- Exercise description: Look through the data below for the line with "## Feature Changes Implemented" and the line with "- **Shorten File", then output those two and all lines in between, exactly as written.

^^^^^^^^

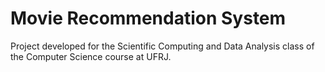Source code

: # Movie Recommendation System
Project developed for the Scientific Computing and Data Analysis class of the Computer Science course at UFRJ.
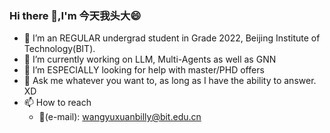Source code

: ### Hi there 👋,I'm 今天我头大😄
- 🔭 I’m an REGULAR undergrad student in Grade 2022, Beijing Institute of Technology(BIT).
- 🌱 I’m currently working on LLM, Multi-Agents as well as GNN
- 🤔 I’m ESPECIALLY looking for help with master/PHD offers
- 💬 Ask me whatever you want to, as long as I have the ability to answer. XD
- 📫 How to reach
   - 📧(e-mail): wangyuxuanbilly@bit.edu.cn
    
<!--

Here are some ideas to get you started:

- 🔭 I’m currently working on ...
- 🌱 I’m currently learning ...
- 👯 I’m looking to collaborate on ...
- 🤔 I’m looking for help with ...
- 💬 Ask me about ...
- 📫 How to reach me: ...
- 😄 Pronouns: ...
- ⚡ Fun fact: ...
-->
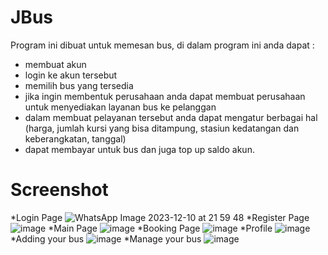 
# JBus

Program ini dibuat untuk memesan bus, di dalam program ini anda dapat :
- membuat akun
- login ke akun tersebut
- memilih bus yang tersedia
- jika ingin membentuk perusahaan anda dapat membuat perusahaan untuk menyediakan layanan bus ke pelanggan
- dalam membuat pelayanan tersebut anda dapat mengatur berbagai hal (harga, jumlah kursi yang bisa ditampung, stasiun kedatangan dan keberangkatan, tanggal)
- dapat membayar untuk bus dan juga top up saldo akun. 

# Screenshot
*Login Page
![WhatsApp Image 2023-12-10 at 21 59 48](https://github.com/elnbillie/JBus-android/assets/91791481/72cc12a4-1b88-4688-a933-0a98bbc1024d)
*Register Page
![image](https://github.com/elnbillie/JBus-android/assets/91791481/d70540d4-a7f8-445b-aa02-e27f41b2dc05)
*Main Page
![image](https://github.com/elnbillie/JBus-android/assets/91791481/3ab1c0fd-c48d-4eaf-9d3d-1aba42b32b73)
*Booking Page
![image](https://github.com/elnbillie/JBus-android/assets/91791481/80e784f7-61b2-41af-9c39-8e5055fd4a33)
*Profile
![image](https://github.com/elnbillie/JBus-android/assets/91791481/d0350698-7184-4189-9395-d480ef83c6cc)
*Adding your bus
![image](https://github.com/elnbillie/JBus-android/assets/91791481/a5271f95-97a2-49f3-8fd9-33695709af7c)
*Manage your bus
![image](https://github.com/elnbillie/JBus-android/assets/91791481/c83ca41f-fc8c-4612-8fb2-160e75121dd6)




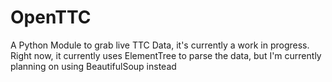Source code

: # OpenTTC
A Python Module to grab live TTC Data, it's currently a work in progress. Right now, it currently uses ElementTree to parse the data, but I'm currently planning on using BeautifulSoup instead
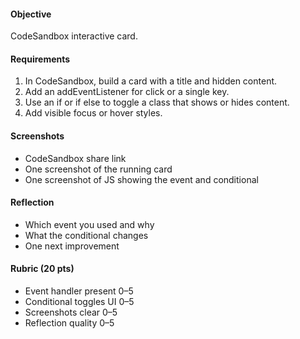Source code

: #### Objective

CodeSandbox interactive card.

#### Requirements

1. In CodeSandbox, build a card with a title and hidden content.
2. Add an addEventListener for click or a single key.
3. Use an if or if else to toggle a class that shows or hides content.
4. Add visible focus or hover styles.

#### Screenshots

- CodeSandbox share link
- One screenshot of the running card
- One screenshot of JS showing the event and conditional

#### Reflection

- Which event you used and why
- What the conditional changes
- One next improvement

#### Rubric (20 pts)

- Event handler present 0–5
- Conditional toggles UI 0–5
- Screenshots clear 0–5
- Reflection quality 0–5
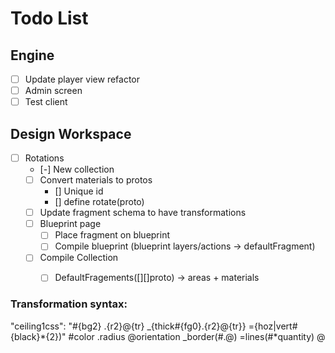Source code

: # Todo List

## Engine
- [ ] Update player view refactor
- [ ] Admin screen
- [ ] Test client

## Design Workspace
- [ ] Rotations
  - [-] New collection
  - [ ] Convert materials to protos
    - [] Unique id 
    - [] define rotate(proto)
  - [ ] Update fragment schema to have transformations 
  - [ ] Blueprint page 
    - [ ] Place fragment on blueprint
    - [ ] Compile blueprint (blueprint layers/actions -> defaultFragment)
  - [ ] Compile Collection 
    - [ ] DefaultFragements([][]proto) -> areas + materials


### Transformation syntax:
 "ceiling1css": "#{bg2} .{r2}@{tr} _{thick#{fg0}.{r2}@{tr}} ={hoz|vert#{black}*{2})"
 #color 
 .radius
 @orientation
 _border(#.@)
 =lines(#*quantity) @

 
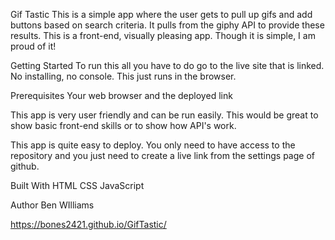 Gif Tastic
This is a simple app where the user gets to pull up gifs and add buttons based on search criteria. It pulls from the giphy API to provide these results. This is a front-end, visually pleasing app. Though it is simple, I am proud of it!

Getting Started
To run this all you have to do go to the live site that is linked. No installing, no console. This just runs in the browser.

Prerequisites
Your web browser and the deployed link

This app is very user friendly and can be run easily. This would be great to show basic front-end skills or to show how API's work.

This app is quite easy to deploy. You only need to have access to the repository and you just need to create a live link from the settings page of github.

Built With
HTML
CSS
JavaScript

Author
Ben WIlliams

https://bones2421.github.io/GifTastic/
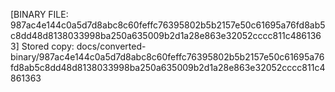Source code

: [BINARY FILE: 987ac4e144c0a5d7d8abc8c60feffc76395802b5b2157e50c61695a76fd8ab5c8dd48d8138033998ba250a635009b2d1a28e863e32052cccc811c4861363]
Stored copy: docs/converted-binary/987ac4e144c0a5d7d8abc8c60feffc76395802b5b2157e50c61695a76fd8ab5c8dd48d8138033998ba250a635009b2d1a28e863e32052cccc811c4861363
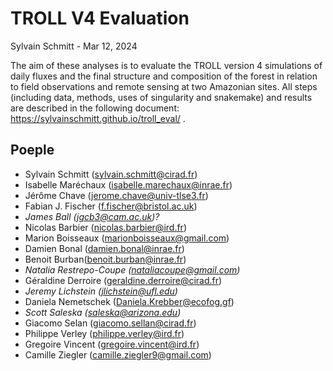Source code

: # TROLL V4 Evaluation
Sylvain Schmitt -
Mar 12, 2024

The aim of these analyses is to evaluate the TROLL version 4 simulations
of daily fluxes and the final structure and composition of the forest in
relation to field observations and remote sensing at two Amazonian
sites. All steps (including data, methods, uses of singularity and
snakemake) and results are described in the following document:
<https://sylvainschmitt.github.io/troll_eval/> .

## Poeple

- Sylvain Schmitt (sylvain.schmitt@cirad.fr)
- Isabelle Maréchaux (isabelle.marechaux@inrae.fr)
- Jérôme Chave (jerome.chave@univ-tlse3.fr)
- Fabian J. Fischer (f.fischer@bristol.ac.uk)
- *James Ball* *(jgcb3@cam.ac.uk)?*
- Nicolas Barbier (nicolas.barbier@ird.fr)
- Marion Boisseaux (marionboisseaux@gmail.com)
- Damien Bonal (damien.bonal@inrae.fr)
- Benoit Burban(benoit.burban@inrae.fr)
- *Natalia Restrepo-Coupe (nataliacoupe@gmail.com)*
- Géraldine Derroire (geraldine.derroire@cirad.fr)
- *Jeremy Lichstein (jlichstein@ufl.edu)*
- Daniela Nemetschek (Daniela.Krebber@ecofog.gf)
- *Scott Saleska (saleska@arizona.edu)*
- Giacomo Selan (giacomo.sellan@cirad.fr)
- Philippe Verley (philippe.verley@ird.fr)
- Gregoire Vincent (gregoire.vincent@ird.fr)
- Camille Ziegler (camille.ziegler9@gmail.com)
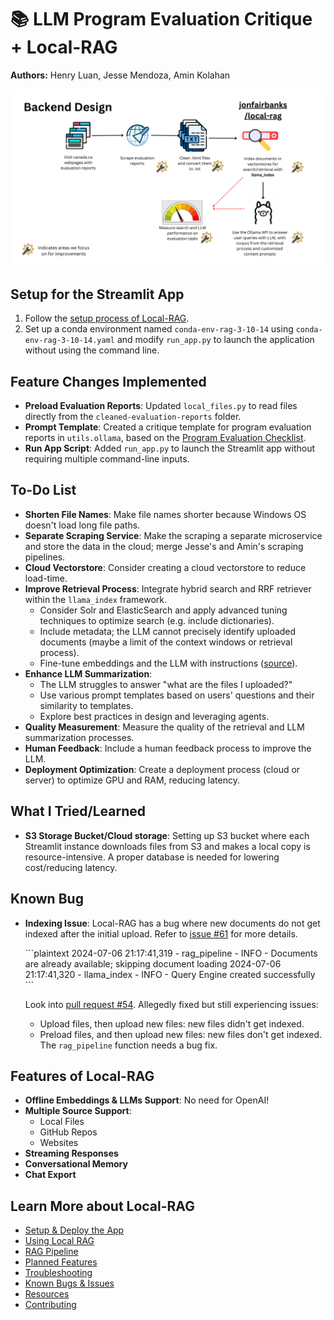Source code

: 
# 📚 LLM Program Evaluation Critique + Local-RAG
**Authors:** Henry Luan, Jesse Mendoza, Amin Kolahan

![Backend](evaluation-ai-backend.png)

## Setup for the Streamlit App

1. Follow the [setup process of Local-RAG](https://github.com/jonfairbanks/local-rag/blob/develop/docs/setup.md).
2. Set up a conda environment named `conda-env-rag-3-10-14` using `conda-env-rag-3-10-14.yaml` and modify `run_app.py` to launch the application without using the command line.

## Feature Changes Implemented

- **Preload Evaluation Reports**: Updated `local_files.py` to read files directly from the `cleaned-evaluation-reports` folder.
- **Prompt Template**: Created a critique template for program evaluation reports in `utils.ollama`, based on the [Program Evaluation Checklist](https://wmich.edu/evaluation/checklists).
- **Run App Script**: Added `run_app.py` to launch the Streamlit app without requiring multiple command-line inputs.

## To-Do List
- **Shorten File Names**: Make file names shorter because Windows OS doesn't load long file paths.
- **Separate Scraping Service**: Make the scraping a separate microservice and store the data in the cloud; merge Jesse's and Amin's scraping pipelines.
- **Cloud Vectorstore**: Consider creating a cloud vectorstore to reduce load-time.
- **Improve Retrieval Process**: Integrate hybrid search and RRF retriever within the `llama_index` framework.
    - Consider Solr and ElasticSearch and apply advanced tuning techniques to optimize search (e.g. include dictionaries).
    - Include metadata; the LLM cannot precisely identify uploaded documents (maybe a limit of the context windows or retrieval process).
    - Fine-tune embeddings and the LLM with instructions ([source](https://crfm.stanford.edu/2023/03/13/alpaca.html)).
- **Enhance LLM Summarization**:
    - The LLM struggles to answer "what are the files I uploaded?"
    - Use various prompt templates based on users' questions and their similarity to templates.
    - Explore best practices in design and leveraging agents.
- **Quality Measurement**: Measure the quality of the retrieval and LLM summarization processes.
- **Human Feedback**: Include a human feedback process to improve the LLM.
- **Deployment Optimization**: Create a deployment process (cloud or server) to optimize GPU and RAM, reducing latency.

## What I Tried/Learned

- **S3 Storage Bucket/Cloud storage**: Setting up S3 bucket where each Streamlit instance downloads files from S3 and makes a local copy is resource-intensive. A proper database is needed for lowering cost/reducing latency.

## Known Bug

- **Indexing Issue**: Local-RAG has a bug where new documents do not get indexed after the initial upload. Refer to [issue #61](https://github.com/jonfairbanks/local-rag/issues/61) for more details.

    \`\`\`plaintext
    2024-07-06 21:17:41,319 - rag_pipeline - INFO - Documents are already available; skipping document loading
    2024-07-06 21:17:41,320 - llama_index - INFO - Query Engine created successfully
    \`\`\`

    Look into [pull request #54](https://github.com/jonfairbanks/local-rag/pull/54). Allegedly fixed but still experiencing issues:
    - Upload files, then upload new files: new files didn't get indexed.
    - Preload files, and then upload new files: new files don't get indexed. The `rag_pipeline` function needs a bug fix.

## Features of Local-RAG

- **Offline Embeddings & LLMs Support**: No need for OpenAI!
- **Multiple Source Support**:
    - Local Files
    - GitHub Repos
    - Websites
- **Streaming Responses**
- **Conversational Memory**
- **Chat Export**

## Learn More about Local-RAG

- [Setup & Deploy the App](docs/setup.md)
- [Using Local RAG](docs/usage.md)
- [RAG Pipeline](docs/pipeline.md)
- [Planned Features](docs/todo.md)
- [Troubleshooting](docs/troubleshooting.md)
- [Known Bugs & Issues](docs/todo.md#known-issues--bugs)
- [Resources](docs/resources.md)
- [Contributing](docs/contributing.md)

^^^^^^^^

- Task output:
## Feature Changes Implemented

- **Preload Evaluation Reports**: Updated `local_files.py` to read files directly from the `cleaned-evaluation-reports` folder.
- **Prompt Template**: Created a critique template for program evaluation reports in `utils.ollama`, based on the [Program Evaluation Checklist](https://wmich.edu/evaluation/checklists).
- **Run App Script**: Added `run_app.py` to launch the Streamlit app without requiring multiple command-line inputs.

## To-Do List
- **Shorten File Names**: Make file names shorter because Windows OS doesn't load long file paths.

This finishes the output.